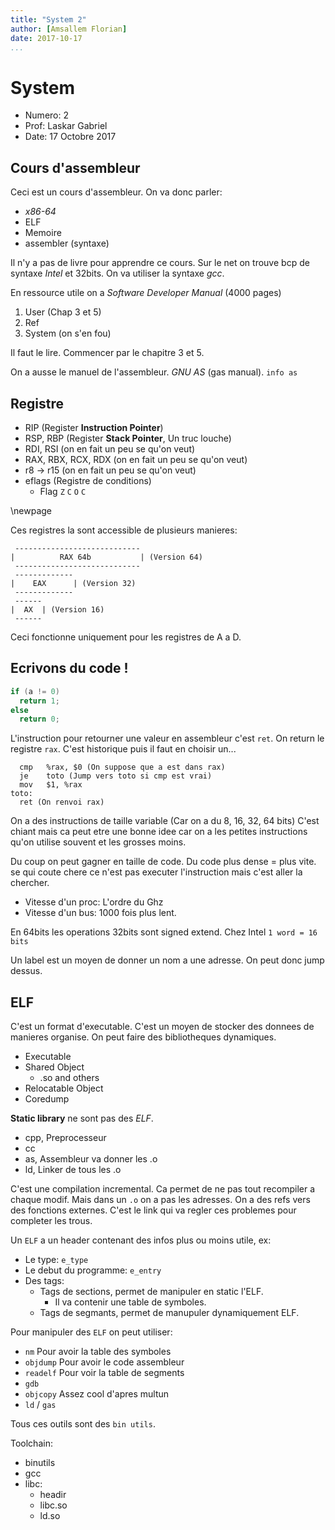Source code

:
 ```yaml
---
title: "System 2"
author: [Amsallem Florian]
date: 2017-10-17
...
```


# System

* Numero: 2
* Prof: Laskar Gabriel
* Date: 17 Octobre 2017

## Cours d'assembleur

Ceci est un cours d'assembleur.
On va donc parler:

* *x86-64*
* ELF
* Memoire
* assembler (syntaxe)

Il n'y a pas de livre pour apprendre ce cours.
Sur le net on trouve bcp de syntaxe *Intel* et 32bits.
On va utiliser la syntaxe *gcc*.

En ressource utile on a *Software Developer Manual* (4000 pages)

1. User (Chap 3 et 5)
1. Ref
1. System (on s'en fou)

Il faut le lire. Commencer par le chapitre 3 et 5.

On a ausse le manuel de l'assembleur. *GNU AS* (gas manual). `info as`

## Registre

* RIP (Register **Instruction Pointer**)
* RSP, RBP (Register **Stack Pointer**, Un truc louche)
* RDI, RSI           (on en fait un peu se qu'on veut)
* RAX, RBX, RCX, RDX (on en fait un peu se qu'on veut)
* r8 -> r15          (on en fait un peu se qu'on veut)
* eflags (Registre de conditions)
  * Flag `Z` `C` `O` `C`

\newpage

Ces registres la sont accessible de plusieurs manieres:

```
 ----------------------------
|          RAX 64b           | (Version 64)
 ----------------------------
 -------------
|    EAX      | (Version 32)
 -------------
 ------
|  AX  | (Version 16)
 ------
```

Ceci fonctionne uniquement pour les registres de A a D.

## Ecrivons du code !

```C
if (a != 0)
  return 1;
else
  return 0;
```

L'instruction pour retourner une valeur en assembleur c'est `ret`.
On return le registre `rax`. C'est historique puis il faut en choisir un...

```assembly
  cmp   %rax, $0 (On suppose que a est dans rax)
  je    toto (Jump vers toto si cmp est vrai)
  mov   $1, %rax
toto:
  ret (On renvoi rax)
```

On a des instructions de taille variable (Car on a du 8, 16, 32, 64 bits)
C'est chiant mais ca peut etre une bonne idee car on a les petites instructions
qu'on utilise souvent et les grosses moins.

Du coup on peut gagner en taille de code. Du code plus dense = plus vite.
se qui coute chere ce n'est pas executer l'instruction mais c'est aller la
chercher.

* Vitesse d'un proc: L'ordre du Ghz
* Vitesse d'un bus: 1000 fois plus lent.

En 64bits les operations 32bits sont signed extend.
Chez Intel `1 word = 16 bits`

Un label est un moyen de donner un nom a une adresse. On peut donc jump
dessus.

## ELF

C'est un format d'executable. C'est un moyen de stocker des donnees de manieres
organise. On peut faire des bibliotheques dynamiques.

* Executable
* Shared Object
    * .so and others
* Relocatable Object
* Coredump

**Static library** ne sont pas des *ELF*.

* cpp, Preprocesseur
* cc
* as, Assembleur va donner les .o
* ld, Linker de tous les .o

C'est une compilation incremental. Ca permet de ne pas tout recompiler a chaque
modif. Mais dans un `.o` on a pas les adresses. On a des refs vers des
fonctions externes. C'est le link qui va regler ces problemes pour completer
les trous.

Un `ELF` a un header contenant des infos plus ou moins utile, ex:

* Le type: `e_type`
* Le debut du programme: `e_entry`
* Des tags:
    * Tags de sections, permet de manipuler en static l'ELF.
        * Il va contenir une table de symboles.
    * Tags de segmants, permet de manupuler dynamiquement ELF.

Pour manipuler des `ELF` on peut utiliser:

* `nm` Pour avoir la table des symboles
* `objdump` Pour avoir le code assembleur
* `readelf` Pour voir la table de segments
* `gdb`
* `objcopy` Assez cool d'apres multun
* `ld` / `gas`

Tous ces outils sont des `bin utils`.

Toolchain:

* binutils
* gcc
* libc:
    * headir
    * libc.so
    * ld.so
══════════
- What you will do -
The answer must be every line of the data that holds the word "registres".

- Answer box -
Ces registres la sont accessible de plusieurs manieres:
Ceci fonctionne uniquement pour les registres de A a D.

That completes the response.